§ **Collected data**:
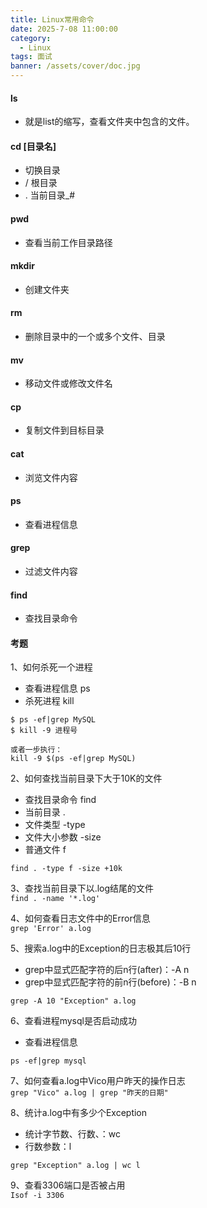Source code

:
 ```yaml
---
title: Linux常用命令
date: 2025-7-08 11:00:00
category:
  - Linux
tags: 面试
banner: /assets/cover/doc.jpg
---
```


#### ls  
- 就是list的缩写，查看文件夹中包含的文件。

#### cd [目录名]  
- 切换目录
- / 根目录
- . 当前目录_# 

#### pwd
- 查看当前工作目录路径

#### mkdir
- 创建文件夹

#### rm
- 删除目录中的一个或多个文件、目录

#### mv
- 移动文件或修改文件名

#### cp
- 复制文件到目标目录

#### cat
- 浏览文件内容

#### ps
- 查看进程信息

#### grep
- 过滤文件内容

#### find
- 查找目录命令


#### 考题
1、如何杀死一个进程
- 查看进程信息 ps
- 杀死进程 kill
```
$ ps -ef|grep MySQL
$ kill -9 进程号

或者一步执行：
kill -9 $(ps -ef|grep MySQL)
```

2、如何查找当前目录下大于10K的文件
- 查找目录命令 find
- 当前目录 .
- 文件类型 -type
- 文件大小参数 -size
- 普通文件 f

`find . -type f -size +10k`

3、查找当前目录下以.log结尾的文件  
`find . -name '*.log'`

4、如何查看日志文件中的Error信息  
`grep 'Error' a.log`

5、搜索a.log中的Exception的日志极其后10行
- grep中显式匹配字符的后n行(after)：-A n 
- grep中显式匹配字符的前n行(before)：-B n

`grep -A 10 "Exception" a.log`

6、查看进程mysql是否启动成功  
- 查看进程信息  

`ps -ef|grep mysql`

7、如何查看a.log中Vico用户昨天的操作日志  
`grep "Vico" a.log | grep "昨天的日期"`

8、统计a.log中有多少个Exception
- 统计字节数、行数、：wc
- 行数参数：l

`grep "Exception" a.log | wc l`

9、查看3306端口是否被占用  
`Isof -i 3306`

--

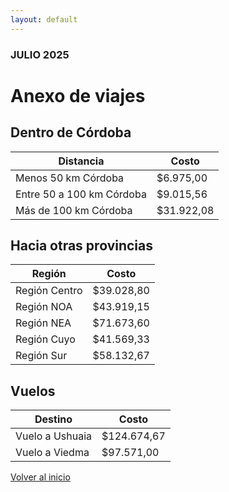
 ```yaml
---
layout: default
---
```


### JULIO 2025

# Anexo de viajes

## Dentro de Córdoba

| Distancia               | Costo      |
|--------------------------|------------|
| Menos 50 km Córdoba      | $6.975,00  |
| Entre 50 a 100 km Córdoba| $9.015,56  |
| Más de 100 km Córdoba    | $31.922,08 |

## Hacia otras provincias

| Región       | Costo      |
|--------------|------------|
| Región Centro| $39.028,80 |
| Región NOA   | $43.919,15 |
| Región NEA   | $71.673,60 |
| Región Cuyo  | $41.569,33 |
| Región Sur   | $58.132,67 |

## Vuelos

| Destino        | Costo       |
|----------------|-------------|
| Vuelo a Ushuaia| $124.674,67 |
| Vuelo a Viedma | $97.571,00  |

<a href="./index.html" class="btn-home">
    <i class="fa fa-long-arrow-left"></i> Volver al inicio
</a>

---

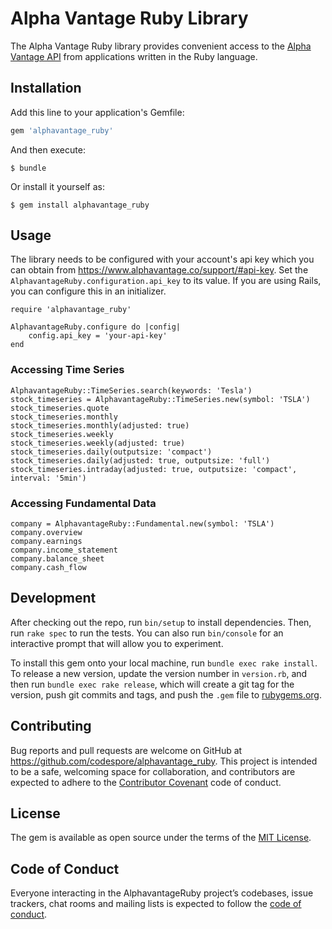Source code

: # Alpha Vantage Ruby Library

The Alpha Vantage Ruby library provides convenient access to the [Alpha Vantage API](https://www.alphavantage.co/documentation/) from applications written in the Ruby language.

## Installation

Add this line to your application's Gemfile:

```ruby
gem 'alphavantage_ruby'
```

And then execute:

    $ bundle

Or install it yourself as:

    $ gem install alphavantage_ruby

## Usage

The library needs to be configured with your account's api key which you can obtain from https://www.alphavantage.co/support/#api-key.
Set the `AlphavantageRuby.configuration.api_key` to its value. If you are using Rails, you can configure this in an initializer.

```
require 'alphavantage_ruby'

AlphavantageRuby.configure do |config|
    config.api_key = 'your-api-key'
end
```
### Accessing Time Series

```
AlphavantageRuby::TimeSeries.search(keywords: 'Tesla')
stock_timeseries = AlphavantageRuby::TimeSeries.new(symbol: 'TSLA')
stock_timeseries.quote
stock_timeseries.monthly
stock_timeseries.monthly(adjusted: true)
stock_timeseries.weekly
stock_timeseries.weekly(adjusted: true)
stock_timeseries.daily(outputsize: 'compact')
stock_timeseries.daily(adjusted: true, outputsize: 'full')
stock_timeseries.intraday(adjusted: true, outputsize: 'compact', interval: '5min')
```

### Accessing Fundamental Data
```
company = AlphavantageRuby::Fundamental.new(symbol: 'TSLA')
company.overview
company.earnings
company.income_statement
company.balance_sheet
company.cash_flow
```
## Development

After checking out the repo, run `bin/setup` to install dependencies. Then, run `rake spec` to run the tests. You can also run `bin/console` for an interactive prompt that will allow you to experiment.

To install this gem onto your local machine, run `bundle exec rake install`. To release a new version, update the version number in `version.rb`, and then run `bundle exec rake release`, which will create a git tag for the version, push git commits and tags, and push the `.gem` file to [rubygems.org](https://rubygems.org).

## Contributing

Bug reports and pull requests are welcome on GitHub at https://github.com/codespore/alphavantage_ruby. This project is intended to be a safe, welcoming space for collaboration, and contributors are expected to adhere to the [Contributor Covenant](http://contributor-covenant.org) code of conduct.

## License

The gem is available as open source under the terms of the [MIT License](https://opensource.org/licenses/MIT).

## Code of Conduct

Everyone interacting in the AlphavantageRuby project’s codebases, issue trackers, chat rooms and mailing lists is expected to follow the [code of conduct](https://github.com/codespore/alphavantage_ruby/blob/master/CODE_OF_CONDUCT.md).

§ **ASSIGNMENT**: State only how many lines above contain "from".

§ **TASK RESPONSE**: 2